[PROVIDED DATA]

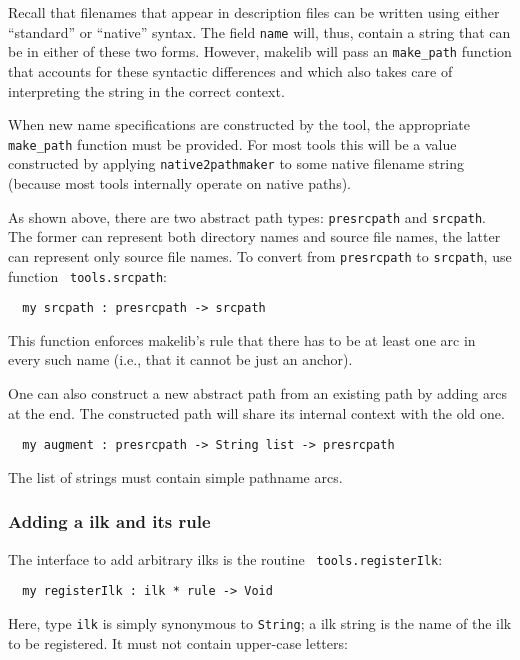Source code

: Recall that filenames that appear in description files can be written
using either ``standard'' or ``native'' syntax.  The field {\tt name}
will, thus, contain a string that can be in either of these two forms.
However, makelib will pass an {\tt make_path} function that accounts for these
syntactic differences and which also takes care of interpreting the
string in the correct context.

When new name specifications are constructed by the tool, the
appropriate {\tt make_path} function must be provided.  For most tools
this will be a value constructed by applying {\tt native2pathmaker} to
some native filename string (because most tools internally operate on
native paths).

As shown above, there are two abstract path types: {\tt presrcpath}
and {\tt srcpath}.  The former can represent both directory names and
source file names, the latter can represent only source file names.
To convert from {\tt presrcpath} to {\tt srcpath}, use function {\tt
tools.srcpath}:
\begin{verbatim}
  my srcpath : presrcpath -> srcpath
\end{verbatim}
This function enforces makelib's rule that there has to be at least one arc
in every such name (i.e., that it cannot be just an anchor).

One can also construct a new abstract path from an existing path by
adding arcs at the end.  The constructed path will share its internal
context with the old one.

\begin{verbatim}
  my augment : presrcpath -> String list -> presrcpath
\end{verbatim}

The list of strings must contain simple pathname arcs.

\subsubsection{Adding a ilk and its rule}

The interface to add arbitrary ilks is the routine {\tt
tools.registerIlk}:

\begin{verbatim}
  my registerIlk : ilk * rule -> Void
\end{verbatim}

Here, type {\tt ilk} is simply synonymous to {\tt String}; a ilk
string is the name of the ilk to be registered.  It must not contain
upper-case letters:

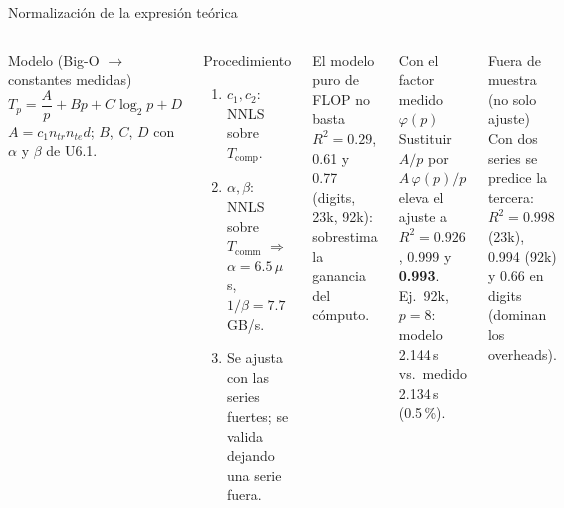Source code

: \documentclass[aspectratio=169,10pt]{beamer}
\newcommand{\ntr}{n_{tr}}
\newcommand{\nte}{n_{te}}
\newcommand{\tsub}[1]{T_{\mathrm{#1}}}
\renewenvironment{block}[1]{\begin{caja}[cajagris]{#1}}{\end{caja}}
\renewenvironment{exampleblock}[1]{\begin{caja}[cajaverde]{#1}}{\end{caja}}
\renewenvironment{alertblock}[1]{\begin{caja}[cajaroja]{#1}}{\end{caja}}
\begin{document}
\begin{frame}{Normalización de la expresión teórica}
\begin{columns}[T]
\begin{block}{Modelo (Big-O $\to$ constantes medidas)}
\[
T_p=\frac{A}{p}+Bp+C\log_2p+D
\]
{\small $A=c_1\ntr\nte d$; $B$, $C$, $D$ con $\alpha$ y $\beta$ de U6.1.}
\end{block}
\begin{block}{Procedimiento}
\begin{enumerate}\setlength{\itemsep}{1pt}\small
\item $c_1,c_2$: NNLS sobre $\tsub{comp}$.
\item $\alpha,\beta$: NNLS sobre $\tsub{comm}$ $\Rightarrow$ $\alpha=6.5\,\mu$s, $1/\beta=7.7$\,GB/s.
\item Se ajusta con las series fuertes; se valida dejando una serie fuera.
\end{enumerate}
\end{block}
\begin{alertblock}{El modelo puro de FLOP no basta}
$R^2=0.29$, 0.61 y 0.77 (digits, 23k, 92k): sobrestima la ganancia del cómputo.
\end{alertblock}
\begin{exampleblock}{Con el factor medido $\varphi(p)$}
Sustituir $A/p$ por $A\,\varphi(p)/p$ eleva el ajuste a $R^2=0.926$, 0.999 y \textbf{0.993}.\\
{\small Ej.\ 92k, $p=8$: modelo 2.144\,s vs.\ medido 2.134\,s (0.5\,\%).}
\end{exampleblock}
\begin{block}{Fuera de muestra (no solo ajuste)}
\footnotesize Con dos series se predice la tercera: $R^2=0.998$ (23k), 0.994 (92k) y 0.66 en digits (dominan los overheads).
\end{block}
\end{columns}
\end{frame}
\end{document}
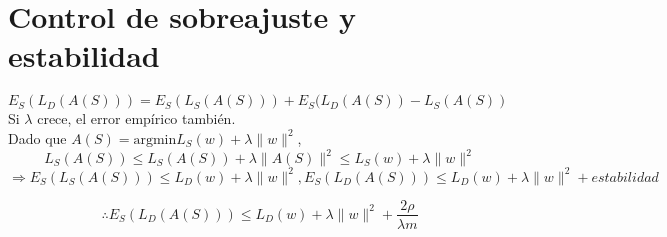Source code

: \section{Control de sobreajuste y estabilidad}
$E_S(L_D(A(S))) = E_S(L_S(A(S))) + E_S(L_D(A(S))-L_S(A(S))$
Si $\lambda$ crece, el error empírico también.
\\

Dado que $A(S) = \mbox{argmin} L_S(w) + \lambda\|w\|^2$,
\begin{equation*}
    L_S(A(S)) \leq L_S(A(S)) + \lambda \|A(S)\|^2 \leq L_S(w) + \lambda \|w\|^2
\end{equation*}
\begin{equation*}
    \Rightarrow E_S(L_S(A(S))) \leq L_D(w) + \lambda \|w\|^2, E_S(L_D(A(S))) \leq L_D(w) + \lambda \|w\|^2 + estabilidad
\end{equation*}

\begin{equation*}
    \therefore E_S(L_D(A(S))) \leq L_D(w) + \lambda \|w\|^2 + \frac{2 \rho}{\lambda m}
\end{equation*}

[/PROVIDED DATA]

ABOUT THIS TASK = Each line from the beginning of the entries up to and including the one containing "However, makelib will" must be restated exactly. Pictures are to be left out.

EXERCISE RESPONSE =
Source code

: Recall that filenames that appear in description files can be written
using either ``standard'' or ``native'' syntax.  The field {\tt name}
will, thus, contain a string that can be in either of these two forms.
However, makelib will pass an {\tt make_path} function that accounts for these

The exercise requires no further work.